In the Southern gothic, one should not expect the blood-and-thunder
spectres of a Stephen King or Clive Barker, or even the subtler but nonetheless
aggressively violent wraiths of M. R. James and his ilk. Instead, Ms. Austin’s
tales evoke the faded delicacy of a Mary Wilkins-Freeman, or the topographical
rootedness of Sarah Orne Jewett, or an emphasis on searing personal and domestic
tragedy, a la Fred Chappell (who has supplied a justifiably cordial blurb
to a fellow North Carolinian). In prose of admirable suppleness and pungency,
Ms. Austin can introduce the weird with a subtlety that makes her noisier
contemporaries in the horror field seem clumsy and clownish.
Ms. Austin never loses sight of the fact that a ghost is chiefly a metaphor—a
symbol for some human drama whose plangency is enhanced by the evocation
of the supernatural. Hence, in the story “The Other Woman,” we find the doppelgänger
motif used to good effect to emphasize marital discord. “Come, Go Home
with Me” tells with extraordinary delicacy of the end of an old man’s life
and his recognition that the time for him to join the ghosts of his past
has come. The supernatural is reduced almost to the vanishing point in “Lost
Soul,” but this tale captures with heart-rending eloquence the pangs of youthful
love and rejection. A very different type of story is “The Dressmaker’s
Mannequin,” a whimsy that is almost reminiscent of Lord Dunsany (I think
particularly of his tale “Blagdaross,” in A Dreamer’s Tales) in its depiction
of the shifting thoughts and moods of a mannequin in a New Orleans curio
shop.
Not every tale, perhaps, is equally successful. Several attempt a revivication
of the days of Southern slavery, but only the title story is effective in
its grim account of an African-American mother who seeks to prevent the
execution of her rebellious son. As a grammatical purist I also find the
bland and repeated use of “alright” highly offensive. No matter how widespread
this solicism becomes (and I confess to finding it in at least two of the
last three books I have reviewed), it will always remain a solicism. Ms. Austin
also hurts her cause by maintaining in her introduction that, although she
is “both a skeptic and a believer” as far as ghostly phenomena are concerned,
the frequency with which such phenomena are found in folklore (and particularly
in sacred texts) represents “a great cloud of witnesses to an ancient and
enduring belief.” I am not sure what she is asserting here; surely the universality
of a belief is no guarantor of its truth. Prior to 1450 there was a pretty
universal belief that the sun revolved around the earth.
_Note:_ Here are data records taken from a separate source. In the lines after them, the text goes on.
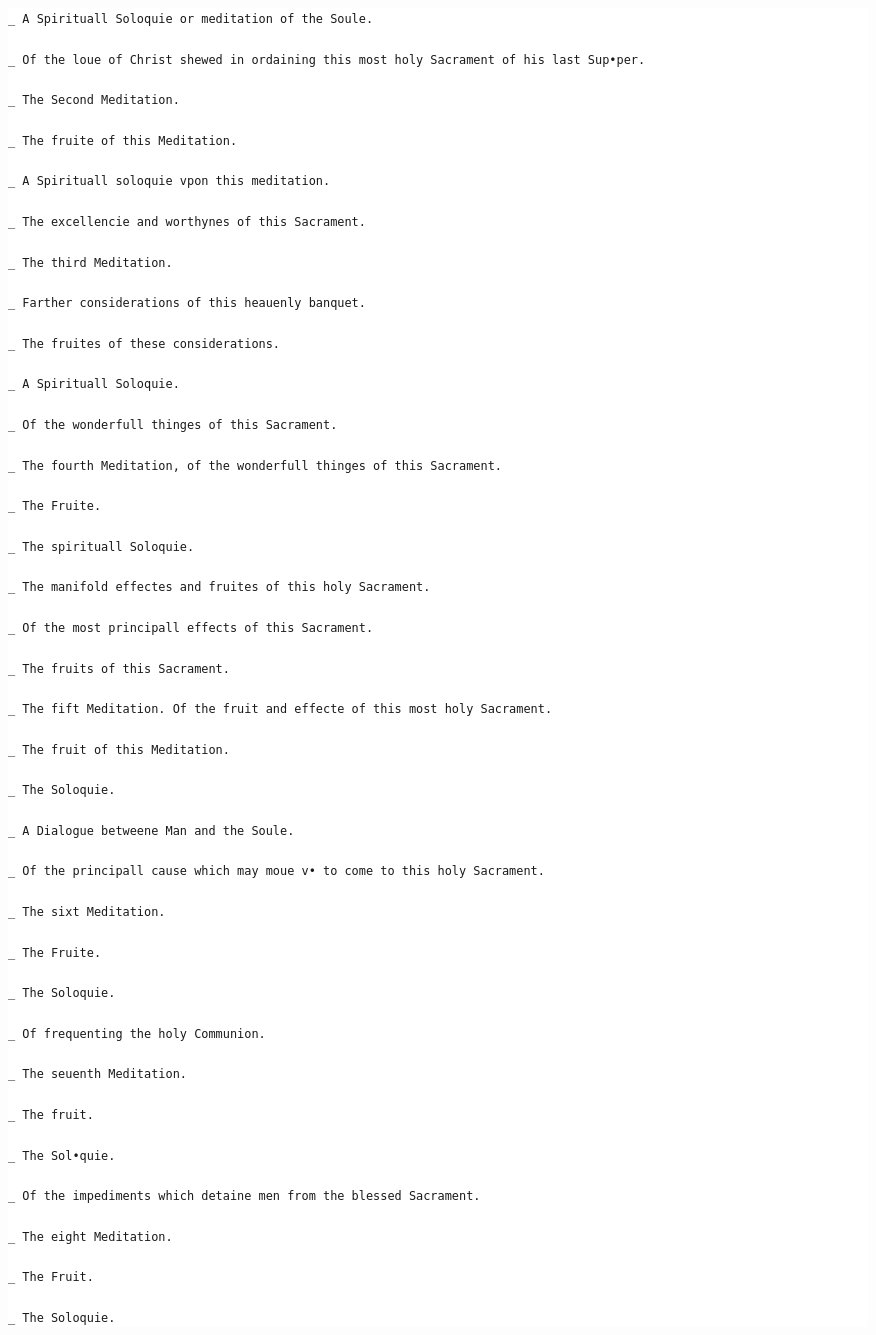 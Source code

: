     _ A Spirituall Soloquie or meditation of the Soule.

    _ Of the loue of Christ shewed in ordaining this most holy Sacrament of his last Sup•per.

    _ The Second Meditation.

    _ The fruite of this Meditation.

    _ A Spirituall soloquie vpon this meditation.

    _ The excellencie and worthynes of this Sacrament.

    _ The third Meditation.

    _ Farther considerations of this heauenly banquet.

    _ The fruites of these considerations.

    _ A Spirituall Soloquie.

    _ Of the wonderfull thinges of this Sacrament.

    _ The fourth Meditation, of the wonderfull thinges of this Sacrament.

    _ The Fruite.

    _ The spirituall Soloquie.

    _ The manifold effectes and fruites of this holy Sacrament.

    _ Of the most principall effects of this Sacrament.

    _ The fruits of this Sacrament.

    _ The fift Meditation. Of the fruit and effecte of this most holy Sacrament.

    _ The fruit of this Meditation.

    _ The Soloquie.

    _ A Dialogue betweene Man and the Soule.

    _ Of the principall cause which may moue v• to come to this holy Sacrament.

    _ The sixt Meditation.

    _ The Fruite.

    _ The Soloquie.

    _ Of frequenting the holy Communion.

    _ The seuenth Meditation.

    _ The fruit.

    _ The Sol•quie.

    _ Of the impediments which detaine men from the blessed Sacrament.

    _ The eight Meditation.

    _ The Fruit.

    _ The Soloquie.
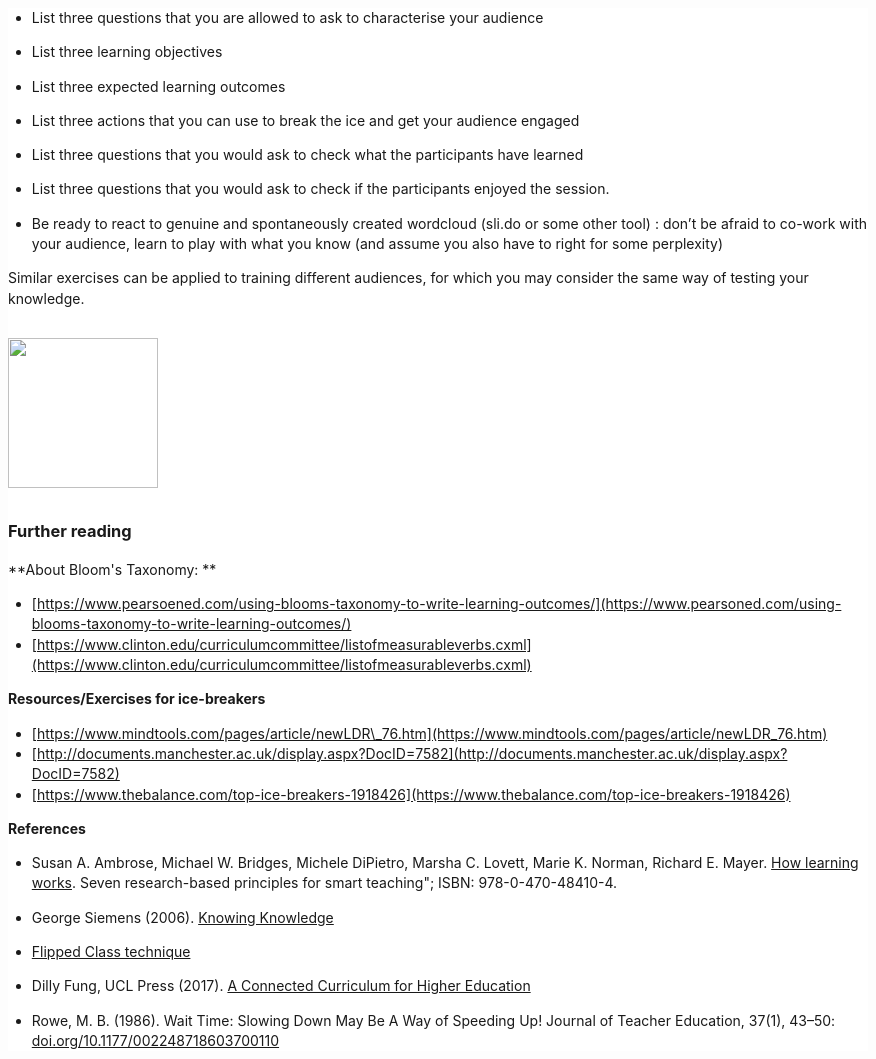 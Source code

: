 * List three questions that you are allowed to ask to characterise your audience

* List three learning objectives

* List three expected learning outcomes

* List three actions that you can use to break the ice and get your audience engaged

* List three questions that you would ask to check what the participants have learned

* List three questions that you would ask to check if the participants enjoyed the session.

* Be ready to react to genuine and spontaneously created wordcloud \(sli.do or some other tool\) : don’t be afraid to co-work with your audience, learn to play with what you know \(and assume you also have to right for some perplexity\)

Similar exercises can be applied to training different audiences, for which you may consider the same way of testing your knowledge.

## <img src="/Images/Icons/magnifying_glass.png" width="150" height="150" />
### Further reading

**About Bloom's Taxonomy: **

* [https://www.pearsoened.com/using-blooms-taxonomy-to-write-learning-outcomes/](https://www.pearsoned.com/using-blooms-taxonomy-to-write-learning-outcomes/)
* [https://www.clinton.edu/curriculumcommittee/listofmeasurableverbs.cxml](https://www.clinton.edu/curriculumcommittee/listofmeasurableverbs.cxml)

**Resources/Exercises for ice-breakers**

* [https://www.mindtools.com/pages/article/newLDR\_76.htm](https://www.mindtools.com/pages/article/newLDR_76.htm)
* [http://documents.manchester.ac.uk/display.aspx?DocID=7582](http://documents.manchester.ac.uk/display.aspx?DocID=7582)
* [https://www.thebalance.com/top-ice-breakers-1918426](https://www.thebalance.com/top-ice-breakers-1918426)

**References**

* Susan A. Ambrose, Michael W. Bridges, Michele DiPietro, Marsha C. Lovett, Marie K. Norman, Richard E. Mayer. [How learning works](http://bit.ly/2El88Im). Seven research-based principles for smart teaching";  ISBN: 978-0-470-48410-4.  

* George Siemens \(2006\). [Knowing Knowledge](http://www.elearnspace.org/KnowingKnowledge_LowRes.pdf)

* [Flipped Class technique](https://thesecondprinciple.com/teaching-essentials/models-of-teaching/the-flipped-classroom/)

* Dilly Fung, UCL Press \(2017\). [A Connected Curriculum for Higher Education](http://www.ucl.ac.uk/ucl-press/browse-books/a-connected-curriculum-for-higher-education)

* Rowe, M. B. \(1986\). Wait Time: Slowing Down May Be A Way of Speeding Up! Journal of Teacher Education, 37\(1\), 43–50: [doi.org/10.1177/002248718603700110](https://doi.org/10.1177/002248718603700110)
But these are small blemishes in a book that is on the whole a highly
creditable first offering to the literature of the weird. Ms. Austin is
quite skilled in the short story, and seems to understand that ghostliness
is most effective in short compass. I for one would be interested to see
if she can maintain her distinctive atmosphere of quiet pathos in a novel.
But whether her next work is a novel or another collection of tales, there
is every reason to suppose it will be worth reading.